The next step, he adds, is for “biotechs and those assisting CDMOs to come to us with ideas, and for our advice. We should form a triangle – drug sponsor, service provider, and glass provider – to determine the most optimal path forward.”
This triumvirate doesn’t simply settle on container/stopper solutions and have the requisite products shipped to the fill-finish site. A close project-management relationship also forms, and can include the glassmaker visiting and working with the scientists and engineers at your CDMO.
“You need to run product qualifications as well as line validations, and ensure the process is running according to regulatory guidelines,” explains Stocker.
“We work closely with the CDMO/fill-finish organization to advise on what might be important for them to focus on. If they are running previously validated processes, it might be as simple as a steady flow of validated packaging. If there are new types of packaging, and new validation testing to be done, we need to stay closely interlinked.”
3 Best Practices
Building on the above, Stocker offers three best practices for Outsourced Pharma readers.
1. Early Glass
Biotechs typically start thinking about packaging design in phase two of product development.
“The best practice would be to initiate that process earlier. Packaging is already involved when you develop the API, when you develop a formulation – the formulation has to be stable with the packaging and not interact.
“Consulting with your packaging partner early on can take out development risks that might relate to a potential interaction between the drug and the container. We have roughly 600 different measurement tools in our pharma analytics division.
“Nobody wants to be approaching launch and realize, ‘Oh no … I have a problem with the packaging.’ Partners can help you understand the metrics and analytical practices, and you should bring that expertise early into the development process.”
2. Project Management
How the biotech, CDMO and vial provider set up project management can be case-by-case, but there are best practices.
“If you have a development project with a drug company and chosen CDMO, you should have a three-way NDA.
“Then you'll generally establish some form of a joint steering group, aligned to ensure all the product-container interfaces are working, and not interfering. This is particularly crucial when we talk about newer packaging, or development of all-new packaging.”
“However, these projects are often very confidential – not only the project but the partners as well. So it's clear we have to honor that confidentiality. Still, as soon as possible, the parties involved should come together as much as possible to ensure the best results in developing the right packaging for the right drug.”
3. Stay Standard
Much of what has preceded adds up to this advice: “Determine you want to work with a standardized container.”
This is a product manufactured according to well-established and proven ISO standards, and “in terms of geometry, are vials that run effectively with the global machine suppliers and on various production lines.”
“Particularly for sterile product,” continues Stocker, “you want vials that offer you a wider option of fill-finish providers, and options for the providers you select.
“We have done specification work on over 50 lines around the world.
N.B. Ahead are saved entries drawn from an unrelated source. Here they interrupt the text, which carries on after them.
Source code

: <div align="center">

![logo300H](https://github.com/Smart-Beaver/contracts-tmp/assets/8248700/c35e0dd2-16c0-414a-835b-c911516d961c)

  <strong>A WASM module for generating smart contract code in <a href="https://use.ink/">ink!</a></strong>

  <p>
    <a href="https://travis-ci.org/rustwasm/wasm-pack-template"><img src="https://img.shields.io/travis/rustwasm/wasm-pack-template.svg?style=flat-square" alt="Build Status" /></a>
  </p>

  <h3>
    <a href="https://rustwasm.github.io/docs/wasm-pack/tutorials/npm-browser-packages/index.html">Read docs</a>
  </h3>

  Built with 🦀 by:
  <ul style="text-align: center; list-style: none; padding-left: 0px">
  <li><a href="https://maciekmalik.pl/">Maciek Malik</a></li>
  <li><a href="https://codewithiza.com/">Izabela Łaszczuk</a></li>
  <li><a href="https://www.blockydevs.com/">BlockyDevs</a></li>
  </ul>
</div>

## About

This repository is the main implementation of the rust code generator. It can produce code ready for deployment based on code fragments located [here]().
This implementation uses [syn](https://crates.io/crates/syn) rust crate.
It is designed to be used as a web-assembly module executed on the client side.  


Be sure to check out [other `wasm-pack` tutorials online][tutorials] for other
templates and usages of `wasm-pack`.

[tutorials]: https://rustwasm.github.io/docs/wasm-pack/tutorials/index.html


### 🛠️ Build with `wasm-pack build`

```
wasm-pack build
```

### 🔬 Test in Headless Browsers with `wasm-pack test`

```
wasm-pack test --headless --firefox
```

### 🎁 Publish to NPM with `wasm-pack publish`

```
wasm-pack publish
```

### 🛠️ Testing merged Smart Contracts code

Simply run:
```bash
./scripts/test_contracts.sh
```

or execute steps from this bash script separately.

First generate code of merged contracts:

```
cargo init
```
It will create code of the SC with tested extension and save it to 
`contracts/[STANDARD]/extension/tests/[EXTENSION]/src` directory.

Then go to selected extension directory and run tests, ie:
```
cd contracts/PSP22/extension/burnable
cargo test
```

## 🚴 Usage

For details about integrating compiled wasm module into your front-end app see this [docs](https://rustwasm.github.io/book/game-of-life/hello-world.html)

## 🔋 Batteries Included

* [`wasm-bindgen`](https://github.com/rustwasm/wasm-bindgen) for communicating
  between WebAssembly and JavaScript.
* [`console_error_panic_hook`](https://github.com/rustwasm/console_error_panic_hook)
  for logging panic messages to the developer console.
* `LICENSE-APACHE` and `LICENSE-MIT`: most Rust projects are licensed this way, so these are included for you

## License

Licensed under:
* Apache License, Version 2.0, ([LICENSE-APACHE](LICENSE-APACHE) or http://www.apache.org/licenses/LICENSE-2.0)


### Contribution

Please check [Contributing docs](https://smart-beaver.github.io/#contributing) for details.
We advise biotechs and pharma alike to work with the standardized packaging portfolio. Practically speaking, that is in fact an offer of high quality, because we have already done the pre-validation work with the filling supplier.”
Finally, readers should recognize we have not covered the intricacies of stoppers and seals for vaccines. Let it suffice for here to say your glass-vial producer will be a wealth of information for those aspects as well, which can be complicated in their own regard.
“At the end of the day,” concludes Stocker, “biotech and pharma customers want an easy-to-operate system. Glass vial providers try to ease the process to get there.”